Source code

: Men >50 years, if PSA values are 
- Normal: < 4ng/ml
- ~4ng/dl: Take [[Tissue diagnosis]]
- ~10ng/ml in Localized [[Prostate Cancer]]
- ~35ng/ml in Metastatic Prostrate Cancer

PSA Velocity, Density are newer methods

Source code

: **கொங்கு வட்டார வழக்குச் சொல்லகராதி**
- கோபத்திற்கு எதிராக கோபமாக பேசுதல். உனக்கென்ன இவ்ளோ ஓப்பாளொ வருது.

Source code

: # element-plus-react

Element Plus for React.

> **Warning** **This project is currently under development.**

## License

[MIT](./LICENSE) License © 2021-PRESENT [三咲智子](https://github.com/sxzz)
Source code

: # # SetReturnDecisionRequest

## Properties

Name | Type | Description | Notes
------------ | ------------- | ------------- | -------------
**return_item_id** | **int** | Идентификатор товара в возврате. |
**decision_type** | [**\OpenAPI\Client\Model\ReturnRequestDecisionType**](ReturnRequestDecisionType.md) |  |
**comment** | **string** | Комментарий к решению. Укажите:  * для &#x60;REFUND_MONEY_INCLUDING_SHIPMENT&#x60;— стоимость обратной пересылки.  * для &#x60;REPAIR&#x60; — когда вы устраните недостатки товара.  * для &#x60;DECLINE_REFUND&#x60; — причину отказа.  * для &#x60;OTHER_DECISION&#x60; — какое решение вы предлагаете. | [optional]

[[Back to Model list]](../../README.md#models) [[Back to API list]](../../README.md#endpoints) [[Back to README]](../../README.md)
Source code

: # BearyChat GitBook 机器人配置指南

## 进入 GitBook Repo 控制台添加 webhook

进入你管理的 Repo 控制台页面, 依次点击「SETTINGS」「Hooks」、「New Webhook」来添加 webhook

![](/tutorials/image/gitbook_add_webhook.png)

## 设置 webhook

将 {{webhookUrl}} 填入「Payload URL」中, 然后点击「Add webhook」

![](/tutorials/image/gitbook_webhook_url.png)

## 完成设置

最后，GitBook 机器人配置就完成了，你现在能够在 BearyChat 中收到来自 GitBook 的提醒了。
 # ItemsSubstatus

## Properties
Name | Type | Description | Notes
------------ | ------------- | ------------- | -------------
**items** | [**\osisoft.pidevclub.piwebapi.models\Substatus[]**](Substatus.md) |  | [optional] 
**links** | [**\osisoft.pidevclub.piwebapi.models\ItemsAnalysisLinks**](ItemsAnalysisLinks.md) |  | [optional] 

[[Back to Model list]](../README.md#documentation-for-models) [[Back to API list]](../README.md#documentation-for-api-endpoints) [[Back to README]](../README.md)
_ _ _ _
■ Problem details:
Please print the records above exactly from their first line. End with the line containing "предлагаете. | [optional]", and include it.

■ Answer for the task:
Source code

: Men >50 years, if PSA values are 
- Normal: < 4ng/ml
- ~4ng/dl: Take [[Tissue diagnosis]]
- ~10ng/ml in Localized [[Prostate Cancer]]
- ~35ng/ml in Metastatic Prostrate Cancer

PSA Velocity, Density are newer methods

Source code

: **கொங்கு வட்டார வழக்குச் சொல்லகராதி**
- கோபத்திற்கு எதிராக கோபமாக பேசுதல். உனக்கென்ன இவ்ளோ ஓப்பாளொ வருது.

Source code

: # element-plus-react

Element Plus for React.

> **Warning** **This project is currently under development.**

## License

[MIT](./LICENSE) License © 2021-PRESENT [三咲智子](https://github.com/sxzz)
Source code

: # # SetReturnDecisionRequest

## Properties

Name | Type | Description | Notes
------------ | ------------- | ------------- | -------------
**return_item_id** | **int** | Идентификатор товара в возврате. |
**decision_type** | [**\OpenAPI\Client\Model\ReturnRequestDecisionType**](ReturnRequestDecisionType.md) |  |
**comment** | **string** | Комментарий к решению. Укажите:  * для &#x60;REFUND_MONEY_INCLUDING_SHIPMENT&#x60;— стоимость обратной пересылки.  * для &#x60;REPAIR&#x60; — когда вы устраните недостатки товара.  * для &#x60;DECLINE_REFUND&#x60; — причину отказа.  * для &#x60;OTHER_DECISION&#x60; — какое решение вы предлагаете. | [optional]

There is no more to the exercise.